Understanding Robustness in Teacher-Student Setting: A New Perspective (2102.13170v2)

Abstract: Adversarial examples have appeared as a ubiquitous property of machine learning models where bounded adversarial perturbation could mislead the models to make arbitrarily incorrect predictions. Such examples provide a way to assess the robustness of machine learning models as well as a proxy for understanding the model training process. Extensive studies try to explain the existence of adversarial examples and provide ways to improve model robustness (e.g. adversarial training). While they mostly focus on models trained on datasets with predefined labels, we leverage the teacher-student framework and assume a teacher model, or oracle, to provide the labels for given instances.

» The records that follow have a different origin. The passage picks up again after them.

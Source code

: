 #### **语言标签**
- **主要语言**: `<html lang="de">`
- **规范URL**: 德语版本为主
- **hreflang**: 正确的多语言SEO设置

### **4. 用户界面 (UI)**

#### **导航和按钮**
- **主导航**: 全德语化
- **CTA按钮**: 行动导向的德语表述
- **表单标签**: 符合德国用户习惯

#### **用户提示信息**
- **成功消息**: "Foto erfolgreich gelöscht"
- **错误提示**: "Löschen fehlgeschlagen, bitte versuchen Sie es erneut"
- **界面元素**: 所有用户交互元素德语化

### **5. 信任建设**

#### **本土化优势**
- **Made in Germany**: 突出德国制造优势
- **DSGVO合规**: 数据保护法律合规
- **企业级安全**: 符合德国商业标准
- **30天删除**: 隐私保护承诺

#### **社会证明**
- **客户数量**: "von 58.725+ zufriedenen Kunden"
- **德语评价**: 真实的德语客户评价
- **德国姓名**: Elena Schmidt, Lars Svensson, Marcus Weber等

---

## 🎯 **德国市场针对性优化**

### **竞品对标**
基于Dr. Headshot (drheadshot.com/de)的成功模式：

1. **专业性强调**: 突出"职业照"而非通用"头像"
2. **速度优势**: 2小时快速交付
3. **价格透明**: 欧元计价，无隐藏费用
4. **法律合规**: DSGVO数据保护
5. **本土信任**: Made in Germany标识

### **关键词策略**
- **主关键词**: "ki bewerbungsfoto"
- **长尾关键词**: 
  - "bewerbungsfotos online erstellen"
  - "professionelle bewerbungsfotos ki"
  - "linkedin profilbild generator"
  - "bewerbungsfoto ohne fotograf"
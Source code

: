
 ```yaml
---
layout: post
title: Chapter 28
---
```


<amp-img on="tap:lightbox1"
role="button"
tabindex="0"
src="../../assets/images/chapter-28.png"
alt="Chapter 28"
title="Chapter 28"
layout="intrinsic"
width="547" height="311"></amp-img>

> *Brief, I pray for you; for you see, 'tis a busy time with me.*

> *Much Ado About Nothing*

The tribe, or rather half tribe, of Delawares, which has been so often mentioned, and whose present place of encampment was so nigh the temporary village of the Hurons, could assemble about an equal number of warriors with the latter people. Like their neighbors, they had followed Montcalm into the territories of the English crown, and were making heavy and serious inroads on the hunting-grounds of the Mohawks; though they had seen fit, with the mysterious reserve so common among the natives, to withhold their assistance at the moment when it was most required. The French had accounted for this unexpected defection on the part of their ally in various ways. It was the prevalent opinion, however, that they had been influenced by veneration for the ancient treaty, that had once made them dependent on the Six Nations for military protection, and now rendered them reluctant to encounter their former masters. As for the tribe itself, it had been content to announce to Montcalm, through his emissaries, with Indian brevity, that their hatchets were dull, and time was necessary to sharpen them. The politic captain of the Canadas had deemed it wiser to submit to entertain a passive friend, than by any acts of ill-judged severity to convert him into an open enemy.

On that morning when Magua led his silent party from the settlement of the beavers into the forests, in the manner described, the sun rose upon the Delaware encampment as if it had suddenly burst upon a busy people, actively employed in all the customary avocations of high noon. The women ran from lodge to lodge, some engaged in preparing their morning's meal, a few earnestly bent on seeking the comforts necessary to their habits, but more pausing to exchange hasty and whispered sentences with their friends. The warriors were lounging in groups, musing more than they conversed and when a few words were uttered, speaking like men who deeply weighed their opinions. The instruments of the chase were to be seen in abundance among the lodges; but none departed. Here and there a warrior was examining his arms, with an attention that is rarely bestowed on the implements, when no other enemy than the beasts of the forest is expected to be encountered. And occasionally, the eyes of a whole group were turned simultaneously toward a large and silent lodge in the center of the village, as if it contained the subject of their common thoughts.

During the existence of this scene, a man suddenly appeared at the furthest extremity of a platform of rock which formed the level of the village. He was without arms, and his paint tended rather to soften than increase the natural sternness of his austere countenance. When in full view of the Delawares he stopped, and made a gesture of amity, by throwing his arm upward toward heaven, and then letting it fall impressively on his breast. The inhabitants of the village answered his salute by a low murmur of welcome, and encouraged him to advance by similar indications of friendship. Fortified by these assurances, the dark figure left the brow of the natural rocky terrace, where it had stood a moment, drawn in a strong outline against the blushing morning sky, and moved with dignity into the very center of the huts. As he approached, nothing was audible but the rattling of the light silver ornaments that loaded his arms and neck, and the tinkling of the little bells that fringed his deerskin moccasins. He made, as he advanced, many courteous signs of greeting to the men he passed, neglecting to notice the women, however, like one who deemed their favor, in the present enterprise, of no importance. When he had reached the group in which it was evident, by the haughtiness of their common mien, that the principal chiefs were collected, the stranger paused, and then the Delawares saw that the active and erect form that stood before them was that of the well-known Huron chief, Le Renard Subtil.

We extend Tian (2019) in the case of low-rank input data and show that student specialization (trained student neuron is highly correlated with certain teacher neuron at the same layer) still happens within the input subspace, but the teacher and student nodes could differ wildly out of the data subspace, which we conjecture leads to adversarial examples. Extensive experiments show that student specialization correlates strongly with model robustness in different scenarios, including student trained via standard training, adversarial training, confidence-calibrated adversarial training, and training with robust feature dataset. Our studies could shed light on the future exploration about adversarial examples, and enhancing model robustness via principled data augmentation.